## What is required
Search the data for the string "want" and copy each line where it turns up.

## Provided data

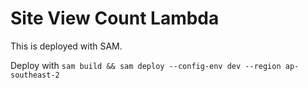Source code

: # Site View Count Lambda

This is deployed with SAM.

Deploy with `sam build && sam deploy --config-env dev --region ap-southeast-2`

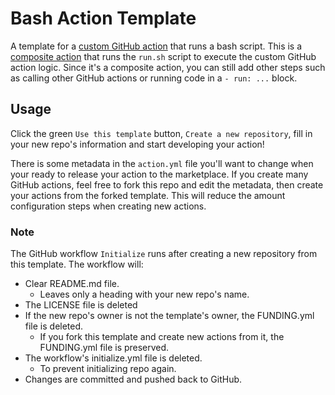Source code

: # Bash Action Template

A template for a [custom GitHub action](https://docs.github.com/en/actions/creating-actions/about-custom-actions) that runs a bash script. This is a [composite action](https://docs.github.com/en/actions/creating-actions/creating-a-composite-action) that runs the `run.sh` script to execute the custom GitHub action logic. Since it's a composite action, you can still add other steps such as calling other GitHub actions or running code in a `- run: ...` block.

## Usage
Click the green `Use this template` button, `Create a new repository`, fill in your new repo's information and start developing your action! 

There is some metadata in the `action.yml` file you'll want to change when your ready to release your action to the marketplace. If you create many GitHub actions, feel free to fork this repo and edit the metadata, then create your actions from the forked template. This will reduce the amount configuration steps when creating new actions.

### Note
The GitHub workflow `Initialize` runs after creating a new repository from this template. The workflow will:
- Clear README.md file.
  - Leaves only a heading with your new repo's name.
- The LICENSE file is deleted
- If the new repo's owner is not the template's owner, the FUNDING.yml file is deleted.
  - If you fork this template and create new actions from it, the FUNDING.yml file is preserved.
- The workflow's initialize.yml file is deleted.
  - To prevent initializing repo again. 
- Changes are committed and pushed back to GitHub.
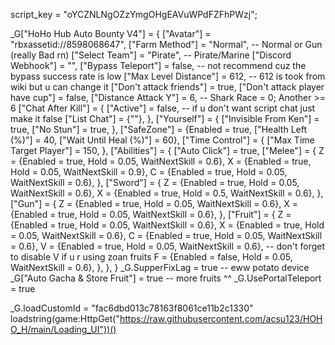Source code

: script_key = "oYCZNLNgOZzYmgOHgEAVuWPdFZFhPWzj";

_G["HoHo Hub Auto Bounty V4"] = {
    ["Avatar"] = "rbxassetid://8598068647",
    ["Farm Method"] = "Normal", -- Normal or Gun (really Bad rn)
    ["Select Team"] = "Pirate", -- Pirate/Marine
    ["Discord Webhook"] = "",
    ["Bypass Teleport"] = false, -- not recommend cuz the bypass success rate is low
    ["Max Level Distance"] = 612, -- 612 is took from wiki but u can change it
    ["Don't attack friends"] = true,
    ["Don't attack player have cup"] = false,
    ["Distance Attack Y"] = 6, -- Shark Race = 0; Another >= 6
    ["Chat After Kill"] = {
        ["Active"] = false, -- if u don't want script chat just make it false
        ["List Chat"] = {""},
    },
    ["Yourself"] = {
        ["Invisible From Ken"] = true,
        ["No Stun"] = true,
    },
    ["SafeZone"] = {Enabled = true, ["Health Left (%)"] = 40, ["Wait Until Heal (%)"] = 60},
    ["Time Control"] = {
        ["Max Time Target Player"] = 150,
    },
    ["Abilities"] = {
        ["Auto Click"] = true,
        ["Melee"] = {
            Z = {Enabled = true, Hold = 0.05, WaitNextSkill = 0.6},
            X = {Enabled = true, Hold = 0.05, WaitNextSkill = 0.9},
            C = {Enabled = true, Hold = 0.05, WaitNextSkill = 0.6},
        },
        ["Sword"] = {
            Z = {Enabled = true, Hold = 0.05, WaitNextSkill = 0.6},
            X = {Enabled = true, Hold = 0.5, WaitNextSkill = 0.6},
        },
        ["Gun"] = {
            Z = {Enabled = true, Hold = 0.05, WaitNextSkill = 0.6},
            X = {Enabled = true, Hold = 0.05, WaitNextSkill = 0.6},
        },
        ["Fruit"] = {
            Z = {Enabled = true, Hold = 0.05, WaitNextSkill = 0.6},
            X = {Enabled = true, Hold = 0.05, WaitNextSkill = 0.6},
            C = {Enabled = true, Hold = 0.05, WaitNextSkill = 0.6},
            V = {Enabled = true, Hold = 0.05, WaitNextSkill = 0.6}, -- don't forget to disable V if u r using zoan fruits
            F = {Enabled = false, Hold = 0.05, WaitNextSkill = 0.6},
        },
    },
}
_G.SupperFixLag = true -- eww potato device
_G["Auto Gacha & Store Fruit"] = true -- more fruits ^^
_G.UsePortalTeleport = true

_G.loadCustomId = "fac6dbd013c78163f8061ce11b2c1330"
loadstring(game:HttpGet("https://raw.githubusercontent.com/acsu123/HOHO_H/main/Loading_UI"))()
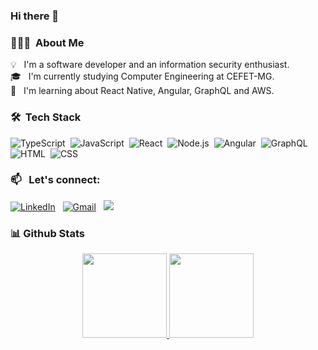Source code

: ### Hi there 👋

### 👨🏻‍💻 &nbsp;About Me

💡 &nbsp; I'm a software developer and an information security enthusiast.\
🎓 &nbsp; I'm currently studying Computer Engineering at CEFET-MG.\
🌱 &nbsp; I'm learning about React Native, Angular, GraphQL and AWS.

### 🛠 &nbsp;Tech Stack

![TypeScript](https://camo.githubusercontent.com/b0e44bc96beda5d2ec052a75693621a51ed9537ff291234a6f429b33c4c52ef7/68747470733a2f2f696d672e736869656c64732e696f2f62616467652f2d547970655363726970742d3035313232413f7374796c653d666c6174266c6f676f3d54797065536372697074)&nbsp;
![JavaScript](https://img.shields.io/badge/-JavaScript-05122A?style=flat&logo=javascript)&nbsp;
![React](https://img.shields.io/badge/-React-05122A?style=flat&logo=react)&nbsp;
![Node.js](https://img.shields.io/badge/-Node.js-05122A?style=flat&logo=node.js)&nbsp;
![Angular](https://camo.githubusercontent.com/026d071467547832060ff9b8cad74b0779208af6c83cb112fb965ea51a7dc5ca/68747470733a2f2f696d672e736869656c64732e696f2f62616467652f2d416e67756c61722d3035313232413f7374796c653d666c6174266c6f676f3d616e67756c6172)&nbsp;
![GraphQL](https://camo.githubusercontent.com/32dd49fa151fa80ef114301f0ba804a28daaf1475f7cd9957daae50279345206/68747470733a2f2f696d672e736869656c64732e696f2f62616467652f2d4772617068514c2d3035313232413f7374796c653d666c6174266c6f676f3d6772617068716c)&nbsp;
![HTML](https://img.shields.io/badge/-HTML-05122A?style=flat&logo=HTML5)&nbsp;
![CSS](https://img.shields.io/badge/-CSS-05122A?style=flat&logo=CSS3&logoColor=1572B6)&nbsp;

### 📫 &nbsp; Let's connect:

<a href="https://www.linkedin.com/in/vinicius-campos-066ba2207/"><img alt="LinkedIn" src="https://img.shields.io/badge/linkedin%20-%230077B5.svg?&style=flat&logo=linkedin&logoColor=white"/></a> &nbsp;
<a href="mailto:viniolic2018@gmail.com"><img alt="Gmail" src="https://img.shields.io/badge/Gmail-D14836?style=flat&logo=gmail&logoColor=white" /></a> &nbsp;
<a href="https://www.instagram.com/vncs_campos/"><img src="https://img.shields.io/badge/-@vncscampos_-E4405F?style=flat&logo=Instagram&logoColor=white"/></a> &nbsp;

### 📊 Github Stats
<p align="center">
  <a href="https://github.com/vncscampos" target="_blank">
    <img height="135px" src="https://github-readme-stats.vercel.app/api?username=vncscampos&hide_title=true&hide_border=true&show_icons=true&include_all_commits=true&count_private=true&line_height=21&theme=dracula" />
  </a>
    <a href="https://github.com/vncscampos" target="_blank">
      <img height="135px" src="https://github-readme-stats.vercel.app/api/top-langs/?username=vncscampos&hide=html&hide_title=true&hide_border=true&layout=compact&langs_count=7&theme=dracula" />
  </a>
</p>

## Output of the task
There is some metadata in the `action.yml` file you'll want to change when your ready to release your action to the marketplace. If you create many GitHub actions, feel free to fork this repo and edit the metadata, then create your actions from the forked template. This will reduce the amount configuration steps when creating new actions.
        ["Active"] = false, -- if u don't want script chat just make it false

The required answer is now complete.